Your objective:
Each record below has to be printed verbatim.
* * * * *
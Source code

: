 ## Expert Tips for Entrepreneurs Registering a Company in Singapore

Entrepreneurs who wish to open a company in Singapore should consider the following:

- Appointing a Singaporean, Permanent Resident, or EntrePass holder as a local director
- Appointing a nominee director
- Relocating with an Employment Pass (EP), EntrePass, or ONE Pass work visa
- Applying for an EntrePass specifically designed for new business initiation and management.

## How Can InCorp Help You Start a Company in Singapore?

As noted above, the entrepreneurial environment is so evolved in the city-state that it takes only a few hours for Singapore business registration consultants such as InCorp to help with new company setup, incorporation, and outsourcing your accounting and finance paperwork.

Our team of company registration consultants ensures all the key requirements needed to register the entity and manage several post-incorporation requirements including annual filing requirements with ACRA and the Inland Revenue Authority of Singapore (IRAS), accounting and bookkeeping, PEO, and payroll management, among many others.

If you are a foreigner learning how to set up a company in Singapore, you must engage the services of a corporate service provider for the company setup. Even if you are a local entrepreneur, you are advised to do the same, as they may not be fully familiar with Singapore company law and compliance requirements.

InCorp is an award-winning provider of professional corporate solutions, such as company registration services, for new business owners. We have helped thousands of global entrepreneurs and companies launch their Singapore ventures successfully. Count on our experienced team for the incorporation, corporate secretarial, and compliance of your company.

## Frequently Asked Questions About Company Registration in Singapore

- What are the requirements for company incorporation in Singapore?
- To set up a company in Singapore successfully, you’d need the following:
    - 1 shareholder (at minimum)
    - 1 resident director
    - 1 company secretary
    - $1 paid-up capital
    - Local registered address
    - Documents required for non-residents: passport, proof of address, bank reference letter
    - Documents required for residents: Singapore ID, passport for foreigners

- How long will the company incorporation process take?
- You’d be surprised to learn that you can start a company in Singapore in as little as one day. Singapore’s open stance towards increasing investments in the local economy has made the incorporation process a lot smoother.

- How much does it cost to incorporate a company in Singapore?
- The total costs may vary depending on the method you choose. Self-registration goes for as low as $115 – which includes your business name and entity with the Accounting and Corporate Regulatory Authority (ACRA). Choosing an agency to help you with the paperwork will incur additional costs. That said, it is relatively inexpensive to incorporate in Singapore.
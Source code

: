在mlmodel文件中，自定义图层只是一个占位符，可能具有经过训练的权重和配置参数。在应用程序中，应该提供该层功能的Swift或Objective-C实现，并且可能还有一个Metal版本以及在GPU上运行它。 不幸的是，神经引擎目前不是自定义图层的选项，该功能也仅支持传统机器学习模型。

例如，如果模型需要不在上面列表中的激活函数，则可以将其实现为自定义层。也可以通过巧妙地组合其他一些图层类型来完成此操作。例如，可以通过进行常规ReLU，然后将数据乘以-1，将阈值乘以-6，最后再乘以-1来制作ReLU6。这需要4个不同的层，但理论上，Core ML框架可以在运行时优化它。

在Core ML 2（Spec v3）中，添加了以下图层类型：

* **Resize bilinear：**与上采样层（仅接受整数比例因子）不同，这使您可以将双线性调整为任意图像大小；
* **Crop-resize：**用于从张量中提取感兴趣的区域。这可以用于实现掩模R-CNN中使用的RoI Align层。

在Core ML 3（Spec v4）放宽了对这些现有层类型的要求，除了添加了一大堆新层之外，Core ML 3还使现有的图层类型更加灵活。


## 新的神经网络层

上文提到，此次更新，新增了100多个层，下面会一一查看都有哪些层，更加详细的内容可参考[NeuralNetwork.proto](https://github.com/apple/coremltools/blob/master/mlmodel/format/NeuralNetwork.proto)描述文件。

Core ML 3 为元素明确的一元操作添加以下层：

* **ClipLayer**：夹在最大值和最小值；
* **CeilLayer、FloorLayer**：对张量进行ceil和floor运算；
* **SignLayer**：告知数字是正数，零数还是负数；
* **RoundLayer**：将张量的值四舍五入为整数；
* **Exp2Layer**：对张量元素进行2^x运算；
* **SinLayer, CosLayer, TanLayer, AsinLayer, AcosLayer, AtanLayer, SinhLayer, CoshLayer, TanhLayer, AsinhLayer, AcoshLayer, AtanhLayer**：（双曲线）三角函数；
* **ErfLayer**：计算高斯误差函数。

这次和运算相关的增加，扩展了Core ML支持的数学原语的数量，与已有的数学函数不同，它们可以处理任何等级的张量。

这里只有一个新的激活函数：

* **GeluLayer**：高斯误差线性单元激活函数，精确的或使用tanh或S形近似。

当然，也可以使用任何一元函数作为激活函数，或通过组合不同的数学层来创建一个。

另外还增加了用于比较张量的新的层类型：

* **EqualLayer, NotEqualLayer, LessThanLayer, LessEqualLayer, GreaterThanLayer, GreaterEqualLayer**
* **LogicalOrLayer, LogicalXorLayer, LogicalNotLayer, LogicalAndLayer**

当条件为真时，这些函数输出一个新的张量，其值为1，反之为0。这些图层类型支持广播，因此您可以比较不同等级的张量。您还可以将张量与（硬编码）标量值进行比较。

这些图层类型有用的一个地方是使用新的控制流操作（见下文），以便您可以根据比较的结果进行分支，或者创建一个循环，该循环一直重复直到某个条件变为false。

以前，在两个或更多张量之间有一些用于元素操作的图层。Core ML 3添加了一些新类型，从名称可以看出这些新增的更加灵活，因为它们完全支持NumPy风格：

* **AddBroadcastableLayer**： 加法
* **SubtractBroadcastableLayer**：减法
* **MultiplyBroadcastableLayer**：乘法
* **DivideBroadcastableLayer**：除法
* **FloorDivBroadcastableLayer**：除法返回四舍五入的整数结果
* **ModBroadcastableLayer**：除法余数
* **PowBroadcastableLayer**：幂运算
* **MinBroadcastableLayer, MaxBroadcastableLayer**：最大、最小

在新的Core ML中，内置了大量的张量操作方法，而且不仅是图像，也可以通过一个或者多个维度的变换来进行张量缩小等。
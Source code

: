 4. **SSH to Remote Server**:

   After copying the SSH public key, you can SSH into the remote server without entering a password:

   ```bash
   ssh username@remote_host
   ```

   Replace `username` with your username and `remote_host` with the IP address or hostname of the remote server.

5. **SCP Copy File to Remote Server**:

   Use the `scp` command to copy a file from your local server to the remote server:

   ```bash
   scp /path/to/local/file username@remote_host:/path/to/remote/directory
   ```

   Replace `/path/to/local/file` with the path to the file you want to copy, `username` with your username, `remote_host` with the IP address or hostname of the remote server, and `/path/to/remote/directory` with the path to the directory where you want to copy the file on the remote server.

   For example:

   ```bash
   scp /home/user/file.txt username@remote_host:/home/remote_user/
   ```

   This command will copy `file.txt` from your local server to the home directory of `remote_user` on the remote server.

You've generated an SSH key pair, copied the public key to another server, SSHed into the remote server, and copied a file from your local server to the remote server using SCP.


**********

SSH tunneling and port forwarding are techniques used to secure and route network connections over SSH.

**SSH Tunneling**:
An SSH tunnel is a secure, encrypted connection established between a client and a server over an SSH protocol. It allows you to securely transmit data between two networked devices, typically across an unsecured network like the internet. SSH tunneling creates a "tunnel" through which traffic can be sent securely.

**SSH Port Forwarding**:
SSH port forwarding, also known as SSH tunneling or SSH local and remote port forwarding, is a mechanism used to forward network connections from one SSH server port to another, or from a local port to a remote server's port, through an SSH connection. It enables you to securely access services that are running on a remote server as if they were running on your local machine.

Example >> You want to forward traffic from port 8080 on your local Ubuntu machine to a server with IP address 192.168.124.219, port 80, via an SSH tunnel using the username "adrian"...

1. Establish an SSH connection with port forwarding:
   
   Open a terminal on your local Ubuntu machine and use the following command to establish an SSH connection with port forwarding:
* * * * *
Task output:
Source code

: ## Expert Tips for Entrepreneurs Registering a Company in Singapore

Entrepreneurs who wish to open a company in Singapore should consider the following:

- Appointing a Singaporean, Permanent Resident, or EntrePass holder as a local director
- Appointing a nominee director
- Relocating with an Employment Pass (EP), EntrePass, or ONE Pass work visa
- Applying for an EntrePass specifically designed for new business initiation and management.

## How Can InCorp Help You Start a Company in Singapore?

As noted above, the entrepreneurial environment is so evolved in the city-state that it takes only a few hours for Singapore business registration consultants such as InCorp to help with new company setup, incorporation, and outsourcing your accounting and finance paperwork.

Our team of company registration consultants ensures all the key requirements needed to register the entity and manage several post-incorporation requirements including annual filing requirements with ACRA and the Inland Revenue Authority of Singapore (IRAS), accounting and bookkeeping, PEO, and payroll management, among many others.

If you are a foreigner learning how to set up a company in Singapore, you must engage the services of a corporate service provider for the company setup. Even if you are a local entrepreneur, you are advised to do the same, as they may not be fully familiar with Singapore company law and compliance requirements.

InCorp is an award-winning provider of professional corporate solutions, such as company registration services, for new business owners. We have helped thousands of global entrepreneurs and companies launch their Singapore ventures successfully. Count on our experienced team for the incorporation, corporate secretarial, and compliance of your company.

## Frequently Asked Questions About Company Registration in Singapore

- What are the requirements for company incorporation in Singapore?
- To set up a company in Singapore successfully, you’d need the following:
    - 1 shareholder (at minimum)
    - 1 resident director
    - 1 company secretary
    - $1 paid-up capital
    - Local registered address
    - Documents required for non-residents: passport, proof of address, bank reference letter
    - Documents required for residents: Singapore ID, passport for foreigners

- How long will the company incorporation process take?
- You’d be surprised to learn that you can start a company in Singapore in as little as one day. Singapore’s open stance towards increasing investments in the local economy has made the incorporation process a lot smoother.

- How much does it cost to incorporate a company in Singapore?
- The total costs may vary depending on the method you choose. Self-registration goes for as low as $115 – which includes your business name and entity with the Accounting and Corporate Regulatory Authority (ACRA). Choosing an agency to help you with the paperwork will incur additional costs. That said, it is relatively inexpensive to incorporate in Singapore.
Source code

:在mlmodel文件中，自定义图层只是一个占位符，可能具有经过训练的权重和配置参数。在应用程序中，应该提供该层功能的Swift或Objective-C实现，并且可能还有一个Metal版本以及在GPU上运行它。 不幸的是，神经引擎目前不是自定义图层的选项，该功能也仅支持传统机器学习模型。

例如，如果模型需要不在上面列表中的激活函数，则可以将其实现为自定义层。也可以通过巧妙地组合其他一些图层类型来完成此操作。例如，可以通过进行常规ReLU，然后将数据乘以-1，将阈值乘以-6，最后再乘以-1来制作ReLU6。这需要4个不同的层，但理论上，Core ML框架可以在运行时优化它。

在Core ML 2（Spec v3）中，添加了以下图层类型：

* **Resize bilinear：**与上采样层（仅接受整数比例因子）不同，这使您可以将双线性调整为任意图像大小；
* **Crop-resize：**用于从张量中提取感兴趣的区域。这可以用于实现掩模R-CNN中使用的RoI Align层。

在Core ML 3（Spec v4）放宽了对这些现有层类型的要求，除了添加了一大堆新层之外，Core ML 3还使现有的图层类型更加灵活。


## 新的神经网络层

上文提到，此次更新，新增了100多个层，下面会一一查看都有哪些层，更加详细的内容可参考[NeuralNetwork.proto](https://github.com/apple/coremltools/blob/master/mlmodel/format/NeuralNetwork.proto)描述文件。

Core ML 3 为元素明确的一元操作添加以下层：

* **ClipLayer**：夹在最大值和最小值；
* **CeilLayer、FloorLayer**：对张量进行ceil和floor运算；
* **SignLayer**：告知数字是正数，零数还是负数；
* **RoundLayer**：将张量的值四舍五入为整数；
* **Exp2Layer**：对张量元素进行2^x运算；
* **SinLayer, CosLayer, TanLayer, AsinLayer, AcosLayer, AtanLayer, SinhLayer, CoshLayer, TanhLayer, AsinhLayer, AcoshLayer, AtanhLayer**：（双曲线）三角函数；
* **ErfLayer**：计算高斯误差函数。

这次和运算相关的增加，扩展了Core ML支持的数学原语的数量，与已有的数学函数不同，它们可以处理任何等级的张量。

这里只有一个新的激活函数：

* **GeluLayer**：高斯误差线性单元激活函数，精确的或使用tanh或S形近似。

当然，也可以使用任何一元函数作为激活函数，或通过组合不同的数学层来创建一个。

另外还增加了用于比较张量的新的层类型：

* **EqualLayer, NotEqualLayer, LessThanLayer, LessEqualLayer, GreaterThanLayer, GreaterEqualLayer**
* **LogicalOrLayer, LogicalXorLayer, LogicalNotLayer, LogicalAndLayer**

当条件为真时，这些函数输出一个新的张量，其值为1，反之为0。这些图层类型支持广播，因此您可以比较不同等级的张量。您还可以将张量与（硬编码）标量值进行比较。

这些图层类型有用的一个地方是使用新的控制流操作（见下文），以便您可以根据比较的结果进行分支，或者创建一个循环，该循环一直重复直到某个条件变为false。

以前，在两个或更多张量之间有一些用于元素操作的图层。Core ML 3添加了一些新类型，从名称可以看出这些新增的更加灵活，因为它们完全支持NumPy风格：

* **AddBroadcastableLayer**： 加法
* **SubtractBroadcastableLayer**：减法
* **MultiplyBroadcastableLayer**：乘法
* **DivideBroadcastableLayer**：除法
* **FloorDivBroadcastableLayer**：除法返回四舍五入的整数结果
* **ModBroadcastableLayer**：除法余数
* **PowBroadcastableLayer**：幂运算
* **MinBroadcastableLayer, MaxBroadcastableLayer**：最大、最小

在新的Core ML中，内置了大量的张量操作方法，而且不仅是图像，也可以通过一个或者多个维度的变换来进行张量缩小等。
Source code

: 4. **SSH to Remote Server**:

   After copying the SSH public key, you can SSH into the remote server without entering a password:

   ```bash
   ssh username@remote_host
   ```

   Replace `username` with your username and `remote_host` with the IP address or hostname of the remote server.

5. **SCP Copy File to Remote Server**:

   Use the `scp` command to copy a file from your local server to the remote server:

   ```bash
   scp /path/to/local/file username@remote_host:/path/to/remote/directory
   ```

   Replace `/path/to/local/file` with the path to the file you want to copy, `username` with your username, `remote_host` with the IP address or hostname of the remote server, and `/path/to/remote/directory` with the path to the directory where you want to copy the file on the remote server.

   For example:

   ```bash
   scp /home/user/file.txt username@remote_host:/home/remote_user/
   ```

   This command will copy `file.txt` from your local server to the home directory of `remote_user` on the remote server.

You've generated an SSH key pair, copied the public key to another server, SSHed into the remote server, and copied a file from your local server to the remote server using SCP.


**********

SSH tunneling and port forwarding are techniques used to secure and route network connections over SSH.

**SSH Tunneling**:
An SSH tunnel is a secure, encrypted connection established between a client and a server over an SSH protocol. It allows you to securely transmit data between two networked devices, typically across an unsecured network like the internet. SSH tunneling creates a "tunnel" through which traffic can be sent securely.

**SSH Port Forwarding**:
SSH port forwarding, also known as SSH tunneling or SSH local and remote port forwarding, is a mechanism used to forward network connections from one SSH server port to another, or from a local port to a remote server's port, through an SSH connection. It enables you to securely access services that are running on a remote server as if they were running on your local machine.

Example >> You want to forward traffic from port 8080 on your local Ubuntu machine to a server with IP address 192.168.124.219, port 80, via an SSH tunnel using the username "adrian"...

1. Establish an SSH connection with port forwarding:
   
   Open a terminal on your local Ubuntu machine and use the following command to establish an SSH connection with port forwarding:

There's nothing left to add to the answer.